By spec, if we take BP#04, for example, the average power consumption is 2.5mA, and the spike is 6mA. However, due to distance and cabling, we would recommend counting each unit as 10mA. So, in theory, in a 32-sensor system, the 32 BP#4 will use upwards to 320mA.
In long runs of cable, we suggest using an external noise-free 12VDC power supply, as it will provide a more stable system that allows for stronger signal swings.
Consideration #3 - Topology & Termination
On an RS485 bus, each device is piggy-backed from the previous device. So, there will always be a beginning and end device. This does not mean that the Modbus Master will always be at one end as physically the Modbus Master could be anywhere on the physical bus chain.
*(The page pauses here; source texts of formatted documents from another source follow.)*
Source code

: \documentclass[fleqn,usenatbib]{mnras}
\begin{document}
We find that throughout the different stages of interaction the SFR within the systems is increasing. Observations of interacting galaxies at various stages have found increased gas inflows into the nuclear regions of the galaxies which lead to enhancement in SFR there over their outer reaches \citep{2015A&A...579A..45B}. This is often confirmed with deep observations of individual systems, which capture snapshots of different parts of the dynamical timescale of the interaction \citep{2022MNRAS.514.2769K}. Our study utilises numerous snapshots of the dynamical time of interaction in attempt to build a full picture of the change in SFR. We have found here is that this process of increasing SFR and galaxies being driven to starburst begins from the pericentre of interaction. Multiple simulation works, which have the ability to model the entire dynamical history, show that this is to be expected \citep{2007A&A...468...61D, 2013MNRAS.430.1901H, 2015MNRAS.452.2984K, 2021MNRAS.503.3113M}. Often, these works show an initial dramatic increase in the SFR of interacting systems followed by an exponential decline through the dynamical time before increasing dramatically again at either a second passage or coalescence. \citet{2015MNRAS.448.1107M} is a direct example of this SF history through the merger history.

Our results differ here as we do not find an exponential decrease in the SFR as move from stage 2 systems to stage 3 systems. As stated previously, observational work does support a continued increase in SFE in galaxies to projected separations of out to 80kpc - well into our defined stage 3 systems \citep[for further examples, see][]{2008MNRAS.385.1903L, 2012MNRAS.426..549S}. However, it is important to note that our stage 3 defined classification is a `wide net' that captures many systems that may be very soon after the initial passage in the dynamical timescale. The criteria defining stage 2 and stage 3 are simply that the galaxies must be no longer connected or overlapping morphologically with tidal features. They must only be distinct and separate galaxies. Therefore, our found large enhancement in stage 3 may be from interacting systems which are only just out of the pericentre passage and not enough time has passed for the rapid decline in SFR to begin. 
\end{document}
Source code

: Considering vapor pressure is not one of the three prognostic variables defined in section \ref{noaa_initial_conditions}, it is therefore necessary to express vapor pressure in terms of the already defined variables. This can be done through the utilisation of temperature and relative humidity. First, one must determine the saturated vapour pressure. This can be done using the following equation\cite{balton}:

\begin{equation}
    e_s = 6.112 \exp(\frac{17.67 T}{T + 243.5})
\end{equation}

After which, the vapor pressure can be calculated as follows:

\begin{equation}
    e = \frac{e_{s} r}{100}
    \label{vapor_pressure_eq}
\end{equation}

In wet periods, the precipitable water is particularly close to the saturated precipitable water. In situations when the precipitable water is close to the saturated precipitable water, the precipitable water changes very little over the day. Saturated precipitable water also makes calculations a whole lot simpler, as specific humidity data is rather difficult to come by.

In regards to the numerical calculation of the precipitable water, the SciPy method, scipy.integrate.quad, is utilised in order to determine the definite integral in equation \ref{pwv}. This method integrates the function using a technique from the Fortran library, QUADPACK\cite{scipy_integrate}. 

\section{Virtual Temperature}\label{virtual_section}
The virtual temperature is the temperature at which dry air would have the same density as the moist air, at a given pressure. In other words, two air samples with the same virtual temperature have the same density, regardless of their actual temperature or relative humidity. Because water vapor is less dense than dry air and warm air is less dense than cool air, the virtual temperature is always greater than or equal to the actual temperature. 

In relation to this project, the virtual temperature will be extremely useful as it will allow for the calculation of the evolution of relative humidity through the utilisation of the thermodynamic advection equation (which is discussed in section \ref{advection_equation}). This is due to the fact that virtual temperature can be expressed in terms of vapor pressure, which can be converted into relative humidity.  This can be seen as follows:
Signal reflection might occur over a long length of cable and cause noise that affects the reading of data on the line. It is suggested that the two devices at the physical ends should be terminated with a 120-ohm resistor. However, the more precise way is to calculate the actual value based on the characteristic impedance of the cable used. This is outside the scope of this article, but we will leave a reference link at the end if you are interested in digging deeper.
Consideration #4 - Cabling
Always use a shielded twisted-pair cable for better signal clarity. The safest option is to purchase cables specifically designed for RS485. The stub for each node should be kept as short as possible to reduce the chance of signal reflection.
Consideration # 5 - Grounding
When it comes to grounding, there are very complicated scenarios based on each system. In the RS485 standard, you do not have to connect the ground of the master or system to the ground of each node. Only connecting D+/D- is theoretically enough. However, in some cases connecting the ground would unify the common voltage levels between signals and might increase the reliability of the system. Having that said, there should be special care to ensure that the grounding, shielding of the cable and earthing of the devices work to avoid safety issues and improper ground loops.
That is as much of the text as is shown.